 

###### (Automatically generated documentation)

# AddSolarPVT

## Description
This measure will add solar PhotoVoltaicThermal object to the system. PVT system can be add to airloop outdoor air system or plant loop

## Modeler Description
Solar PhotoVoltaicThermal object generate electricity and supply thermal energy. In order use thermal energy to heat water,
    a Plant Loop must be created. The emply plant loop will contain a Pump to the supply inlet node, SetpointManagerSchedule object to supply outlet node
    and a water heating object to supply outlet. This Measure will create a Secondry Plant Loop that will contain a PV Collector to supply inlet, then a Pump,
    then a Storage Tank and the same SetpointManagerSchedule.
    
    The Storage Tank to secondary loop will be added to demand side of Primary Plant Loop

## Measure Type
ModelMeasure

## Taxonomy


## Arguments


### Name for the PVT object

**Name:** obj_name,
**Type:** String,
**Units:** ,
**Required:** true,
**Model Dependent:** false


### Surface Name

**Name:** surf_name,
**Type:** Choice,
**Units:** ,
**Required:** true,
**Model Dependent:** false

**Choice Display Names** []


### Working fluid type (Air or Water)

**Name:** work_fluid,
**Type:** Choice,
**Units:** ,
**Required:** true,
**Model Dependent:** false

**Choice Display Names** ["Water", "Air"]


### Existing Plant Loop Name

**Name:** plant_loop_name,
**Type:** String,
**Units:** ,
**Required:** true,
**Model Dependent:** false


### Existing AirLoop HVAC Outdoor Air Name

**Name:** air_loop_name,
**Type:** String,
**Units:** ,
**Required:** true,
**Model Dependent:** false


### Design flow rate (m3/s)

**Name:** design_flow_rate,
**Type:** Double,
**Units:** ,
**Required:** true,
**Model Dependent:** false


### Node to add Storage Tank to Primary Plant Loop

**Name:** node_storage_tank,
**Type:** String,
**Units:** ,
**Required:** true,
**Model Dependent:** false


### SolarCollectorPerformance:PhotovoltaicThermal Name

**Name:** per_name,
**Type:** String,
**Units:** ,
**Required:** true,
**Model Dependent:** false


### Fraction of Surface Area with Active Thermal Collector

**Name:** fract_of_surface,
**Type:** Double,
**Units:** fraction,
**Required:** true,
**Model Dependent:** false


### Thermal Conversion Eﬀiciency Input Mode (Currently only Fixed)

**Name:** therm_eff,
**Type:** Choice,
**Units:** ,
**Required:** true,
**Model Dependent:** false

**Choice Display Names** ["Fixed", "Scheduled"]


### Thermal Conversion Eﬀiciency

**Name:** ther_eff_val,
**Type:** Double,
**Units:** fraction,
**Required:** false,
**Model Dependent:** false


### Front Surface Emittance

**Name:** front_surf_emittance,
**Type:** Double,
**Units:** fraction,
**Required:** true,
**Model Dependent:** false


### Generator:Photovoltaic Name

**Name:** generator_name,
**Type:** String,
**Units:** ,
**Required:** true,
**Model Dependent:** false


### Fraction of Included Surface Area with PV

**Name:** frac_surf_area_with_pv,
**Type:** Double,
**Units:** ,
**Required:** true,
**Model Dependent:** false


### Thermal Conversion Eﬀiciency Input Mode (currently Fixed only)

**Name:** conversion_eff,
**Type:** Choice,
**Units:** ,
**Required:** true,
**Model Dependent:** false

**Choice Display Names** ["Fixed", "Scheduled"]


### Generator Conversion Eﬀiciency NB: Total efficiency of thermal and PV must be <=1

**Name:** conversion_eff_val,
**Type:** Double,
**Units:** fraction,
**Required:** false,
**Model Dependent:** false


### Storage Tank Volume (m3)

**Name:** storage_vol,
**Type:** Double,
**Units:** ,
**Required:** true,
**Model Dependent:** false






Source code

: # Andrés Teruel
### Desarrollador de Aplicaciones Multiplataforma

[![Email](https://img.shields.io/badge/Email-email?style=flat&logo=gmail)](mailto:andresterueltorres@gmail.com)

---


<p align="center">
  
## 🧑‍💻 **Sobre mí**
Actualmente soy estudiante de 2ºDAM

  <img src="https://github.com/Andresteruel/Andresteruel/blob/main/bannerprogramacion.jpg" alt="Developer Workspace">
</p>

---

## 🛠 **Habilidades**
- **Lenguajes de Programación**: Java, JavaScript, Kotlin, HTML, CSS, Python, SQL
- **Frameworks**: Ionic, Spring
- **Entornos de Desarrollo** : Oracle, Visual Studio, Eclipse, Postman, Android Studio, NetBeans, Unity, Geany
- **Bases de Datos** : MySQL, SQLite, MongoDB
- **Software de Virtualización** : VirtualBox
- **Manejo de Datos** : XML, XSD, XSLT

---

########################################

● DIRECTIONS:
When a line among the entries above contains "Input", copy it.

● ANSWER SECTION:
### Thermal Conversion Eﬀiciency Input Mode (Currently only Fixed)
### Thermal Conversion Eﬀiciency Input Mode (currently Fixed only)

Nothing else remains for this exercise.